De vez em quando já nem é sensação de aborrecimento, mas uma forma de vazio, que de modo instinctivo criamos, na esperança de que o poderemos encher se despejarmos nele as banalidades do dia.
As da nossa vivência talvez bastassem para encher três quartos, não fosse dar-se o caso de que em toda a parte, e a cada momento que afastamos atenção do que nos ocupa, seja ele trabalho, estudo, diversão, quase de imediato a banalidade vem ao assalto.
Insidiosa e constante, ataca-nos em permanência na rua e na televisão, nos jornais, no telemóvel, no contacto social. E como não há filtro que a limpe, travão capaz de fazê-la parar ou raio que a parta, o remédio é conseguir uma paciência igual à que se supõe terem os santos.
Uma vez por outra, sendo boa a disposição, ainda é possível alcançar algo que se assemelhe a essa já mais que rara virtude. Infelizmente, como se costuma dizer, no dia-a-dia “outro galo canta”, e é então que a paciência toma qualidades de metal raro.

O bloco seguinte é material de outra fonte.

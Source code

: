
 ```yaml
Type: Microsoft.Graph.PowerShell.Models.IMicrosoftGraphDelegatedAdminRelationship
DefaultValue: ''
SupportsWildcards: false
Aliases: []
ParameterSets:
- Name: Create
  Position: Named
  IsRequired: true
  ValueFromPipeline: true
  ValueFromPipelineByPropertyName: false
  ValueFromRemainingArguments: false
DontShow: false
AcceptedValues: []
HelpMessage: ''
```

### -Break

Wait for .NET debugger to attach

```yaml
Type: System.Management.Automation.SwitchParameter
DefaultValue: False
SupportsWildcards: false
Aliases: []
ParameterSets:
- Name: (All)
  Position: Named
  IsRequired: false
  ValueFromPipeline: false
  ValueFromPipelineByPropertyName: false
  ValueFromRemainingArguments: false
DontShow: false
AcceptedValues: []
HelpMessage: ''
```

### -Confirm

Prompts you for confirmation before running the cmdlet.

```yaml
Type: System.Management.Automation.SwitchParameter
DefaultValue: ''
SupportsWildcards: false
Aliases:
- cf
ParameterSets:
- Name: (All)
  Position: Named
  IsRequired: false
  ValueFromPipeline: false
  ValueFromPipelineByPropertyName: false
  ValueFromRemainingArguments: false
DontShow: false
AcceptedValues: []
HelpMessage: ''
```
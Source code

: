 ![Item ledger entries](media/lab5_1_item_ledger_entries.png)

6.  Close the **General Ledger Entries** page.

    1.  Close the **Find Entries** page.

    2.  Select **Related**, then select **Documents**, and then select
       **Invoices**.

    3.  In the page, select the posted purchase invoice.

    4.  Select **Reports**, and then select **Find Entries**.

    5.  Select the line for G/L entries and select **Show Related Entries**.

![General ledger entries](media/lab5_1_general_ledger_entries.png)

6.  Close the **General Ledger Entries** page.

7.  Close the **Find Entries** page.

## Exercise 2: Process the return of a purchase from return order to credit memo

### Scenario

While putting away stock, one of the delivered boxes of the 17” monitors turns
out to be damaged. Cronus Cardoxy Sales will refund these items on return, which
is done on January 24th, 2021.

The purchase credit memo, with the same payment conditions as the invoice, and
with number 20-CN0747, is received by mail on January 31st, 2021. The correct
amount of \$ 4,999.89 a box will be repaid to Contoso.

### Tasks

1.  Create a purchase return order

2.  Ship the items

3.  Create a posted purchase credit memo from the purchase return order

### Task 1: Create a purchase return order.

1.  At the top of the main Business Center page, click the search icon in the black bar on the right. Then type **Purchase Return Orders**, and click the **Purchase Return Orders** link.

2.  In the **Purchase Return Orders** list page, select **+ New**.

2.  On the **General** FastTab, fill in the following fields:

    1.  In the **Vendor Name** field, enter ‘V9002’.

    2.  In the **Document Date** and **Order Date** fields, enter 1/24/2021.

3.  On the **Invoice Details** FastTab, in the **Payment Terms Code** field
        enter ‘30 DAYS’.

No triste, trágico e malfadado tempo que agora vivemos, a banalidade adquiriu, e provavelmente vai manter, como que um refinamento dos maus efeitos que provocava. E o ficarmos de imediato ao corrente do que na nossa rua e no mundo acontece, pode ser tomado como um inegável benefício, mas em ocasiões sem conta é também uma muito incómoda e banal intromissão.
São setecentos, oitocentos mil, talvez milhão e meio os que já morreram na guerra da Ucrânia? Talvez outros tantos ou mais os que lá vão morrer? É banal e logo esquecida a notícia de uma tragédia assim. São os bandos de criminosos quem manda no Haiti? Vê-se, lê-se, encolhemos os ombros.